━━━ Provided records ━━━
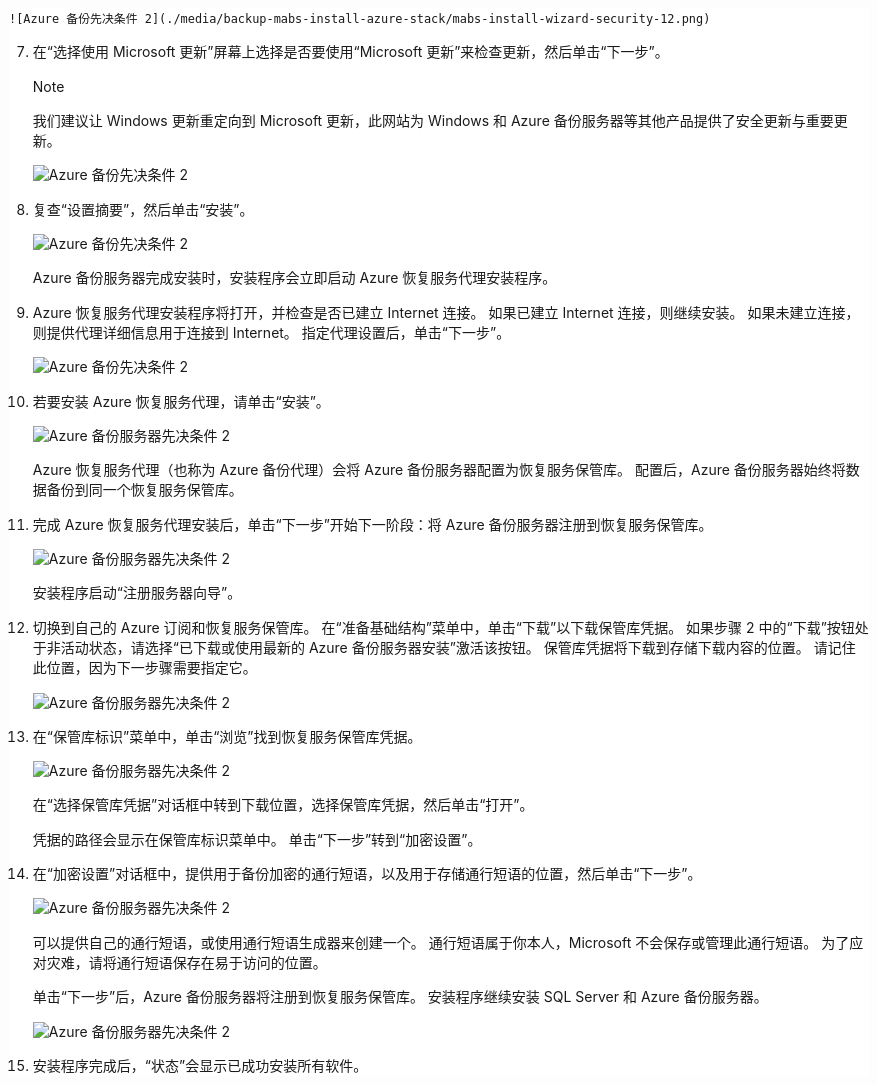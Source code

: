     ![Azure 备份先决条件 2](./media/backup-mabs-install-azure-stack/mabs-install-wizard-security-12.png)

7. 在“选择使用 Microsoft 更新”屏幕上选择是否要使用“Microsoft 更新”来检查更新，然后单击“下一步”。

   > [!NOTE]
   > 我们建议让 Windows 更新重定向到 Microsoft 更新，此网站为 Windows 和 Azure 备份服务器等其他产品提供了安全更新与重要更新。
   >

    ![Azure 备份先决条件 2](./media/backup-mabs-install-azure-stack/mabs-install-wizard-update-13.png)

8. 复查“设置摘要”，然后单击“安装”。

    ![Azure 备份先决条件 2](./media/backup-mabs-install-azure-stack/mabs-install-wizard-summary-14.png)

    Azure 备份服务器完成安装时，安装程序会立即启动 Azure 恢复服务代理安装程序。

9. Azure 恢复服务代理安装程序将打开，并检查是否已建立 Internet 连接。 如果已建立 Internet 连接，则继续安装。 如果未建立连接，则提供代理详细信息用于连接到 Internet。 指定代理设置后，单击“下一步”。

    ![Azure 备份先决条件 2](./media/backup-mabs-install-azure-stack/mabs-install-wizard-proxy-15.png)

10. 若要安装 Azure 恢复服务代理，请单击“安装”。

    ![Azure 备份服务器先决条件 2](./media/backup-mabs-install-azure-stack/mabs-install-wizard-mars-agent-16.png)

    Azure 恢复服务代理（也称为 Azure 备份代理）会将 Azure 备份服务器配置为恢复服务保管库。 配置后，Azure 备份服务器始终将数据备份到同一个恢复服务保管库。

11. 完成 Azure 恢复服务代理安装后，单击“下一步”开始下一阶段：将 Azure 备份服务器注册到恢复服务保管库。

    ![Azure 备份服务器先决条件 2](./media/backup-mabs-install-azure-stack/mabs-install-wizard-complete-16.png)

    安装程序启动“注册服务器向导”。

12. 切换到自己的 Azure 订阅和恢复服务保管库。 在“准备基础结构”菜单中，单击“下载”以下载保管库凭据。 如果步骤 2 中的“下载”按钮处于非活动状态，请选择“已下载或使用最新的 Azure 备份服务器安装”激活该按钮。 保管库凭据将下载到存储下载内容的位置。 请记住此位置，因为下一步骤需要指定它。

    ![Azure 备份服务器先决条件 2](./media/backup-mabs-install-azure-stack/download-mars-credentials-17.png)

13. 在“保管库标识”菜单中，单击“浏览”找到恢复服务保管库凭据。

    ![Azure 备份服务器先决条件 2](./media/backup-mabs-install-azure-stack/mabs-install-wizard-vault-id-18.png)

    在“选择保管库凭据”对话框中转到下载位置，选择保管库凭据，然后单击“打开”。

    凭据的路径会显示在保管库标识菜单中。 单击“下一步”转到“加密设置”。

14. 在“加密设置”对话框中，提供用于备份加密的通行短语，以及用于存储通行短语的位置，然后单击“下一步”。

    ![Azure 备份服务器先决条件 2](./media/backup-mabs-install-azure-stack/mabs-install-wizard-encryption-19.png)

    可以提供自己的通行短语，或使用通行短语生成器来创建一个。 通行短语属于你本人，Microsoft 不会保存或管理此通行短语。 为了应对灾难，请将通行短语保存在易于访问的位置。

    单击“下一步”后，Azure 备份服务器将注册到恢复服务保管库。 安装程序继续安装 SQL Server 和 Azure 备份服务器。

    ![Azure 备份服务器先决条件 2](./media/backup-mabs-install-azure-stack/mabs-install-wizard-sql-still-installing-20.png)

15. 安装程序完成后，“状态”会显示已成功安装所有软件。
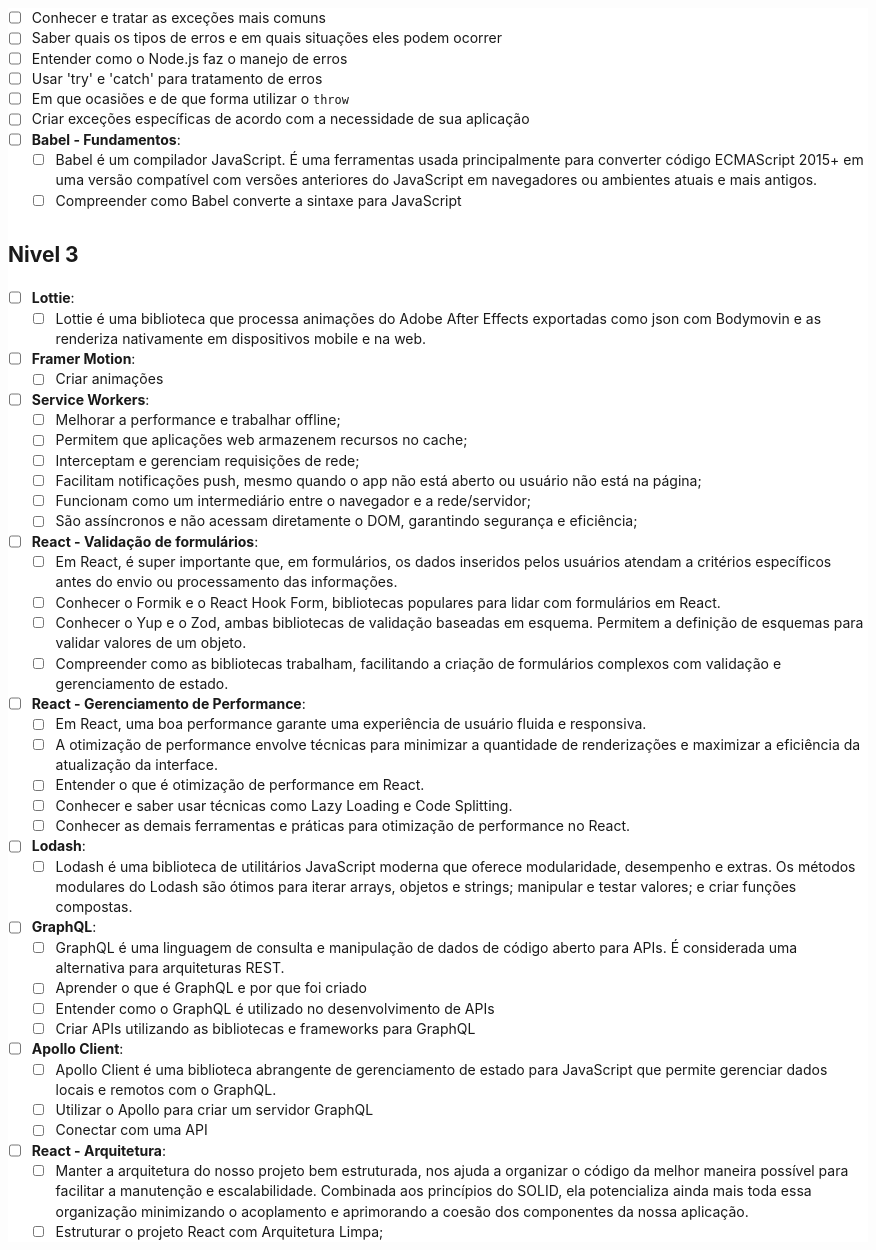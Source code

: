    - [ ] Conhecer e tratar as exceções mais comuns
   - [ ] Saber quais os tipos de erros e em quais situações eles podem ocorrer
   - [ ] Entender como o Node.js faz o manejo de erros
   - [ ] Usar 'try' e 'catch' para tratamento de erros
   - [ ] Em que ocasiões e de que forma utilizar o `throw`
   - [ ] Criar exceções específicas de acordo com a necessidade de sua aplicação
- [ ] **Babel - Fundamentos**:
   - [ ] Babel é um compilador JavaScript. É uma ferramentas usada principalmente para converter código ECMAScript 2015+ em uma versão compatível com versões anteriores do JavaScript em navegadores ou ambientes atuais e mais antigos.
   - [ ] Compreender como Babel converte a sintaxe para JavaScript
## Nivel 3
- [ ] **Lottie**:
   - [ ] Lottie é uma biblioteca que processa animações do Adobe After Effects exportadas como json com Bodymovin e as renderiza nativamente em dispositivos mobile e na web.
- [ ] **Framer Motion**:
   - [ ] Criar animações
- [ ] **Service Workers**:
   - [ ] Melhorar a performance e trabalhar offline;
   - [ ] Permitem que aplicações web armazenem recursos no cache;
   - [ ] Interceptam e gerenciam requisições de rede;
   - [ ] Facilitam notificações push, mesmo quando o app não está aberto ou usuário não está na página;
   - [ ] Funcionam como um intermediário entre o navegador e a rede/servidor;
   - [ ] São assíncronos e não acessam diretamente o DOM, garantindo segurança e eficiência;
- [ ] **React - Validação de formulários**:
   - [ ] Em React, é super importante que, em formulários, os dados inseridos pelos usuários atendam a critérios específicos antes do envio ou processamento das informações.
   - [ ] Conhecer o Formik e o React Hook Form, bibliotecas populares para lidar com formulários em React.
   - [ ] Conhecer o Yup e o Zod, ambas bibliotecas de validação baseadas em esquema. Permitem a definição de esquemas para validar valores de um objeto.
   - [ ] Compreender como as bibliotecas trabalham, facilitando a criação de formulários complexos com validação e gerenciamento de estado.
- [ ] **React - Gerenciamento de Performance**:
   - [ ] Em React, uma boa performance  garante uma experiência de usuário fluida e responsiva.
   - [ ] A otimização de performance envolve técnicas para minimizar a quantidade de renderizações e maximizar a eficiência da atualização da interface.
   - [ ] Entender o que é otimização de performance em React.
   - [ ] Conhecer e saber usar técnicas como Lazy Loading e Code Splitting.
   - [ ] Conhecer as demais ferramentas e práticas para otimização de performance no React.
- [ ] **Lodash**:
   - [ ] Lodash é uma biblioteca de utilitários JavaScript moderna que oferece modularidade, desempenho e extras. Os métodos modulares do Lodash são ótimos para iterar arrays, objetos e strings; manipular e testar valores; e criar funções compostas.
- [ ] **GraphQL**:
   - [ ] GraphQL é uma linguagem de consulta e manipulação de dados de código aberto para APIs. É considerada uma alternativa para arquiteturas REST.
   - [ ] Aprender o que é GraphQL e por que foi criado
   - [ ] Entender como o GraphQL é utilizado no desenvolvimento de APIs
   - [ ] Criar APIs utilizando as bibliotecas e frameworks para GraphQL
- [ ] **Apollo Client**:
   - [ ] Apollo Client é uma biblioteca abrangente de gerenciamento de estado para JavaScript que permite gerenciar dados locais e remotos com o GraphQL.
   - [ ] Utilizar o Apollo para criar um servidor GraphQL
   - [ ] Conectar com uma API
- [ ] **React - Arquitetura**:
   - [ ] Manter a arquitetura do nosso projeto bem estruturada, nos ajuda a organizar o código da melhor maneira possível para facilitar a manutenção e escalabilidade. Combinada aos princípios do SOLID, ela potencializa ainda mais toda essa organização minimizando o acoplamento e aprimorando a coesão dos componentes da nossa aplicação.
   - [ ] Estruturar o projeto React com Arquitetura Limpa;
━━━
[What the task asks] Every line from the one containing "- [ ] Manter" to the close of the records must be reproduced exactly. Include both ends and nothing more.

[Written solution]
   - [ ] Manter a arquitetura do nosso projeto bem estruturada, nos ajuda a organizar o código da melhor maneira possível para facilitar a manutenção e escalabilidade. Combinada aos princípios do SOLID, ela potencializa ainda mais toda essa organização minimizando o acoplamento e aprimorando a coesão dos componentes da nossa aplicação.
   - [ ] Estruturar o projeto React com Arquitetura Limpa;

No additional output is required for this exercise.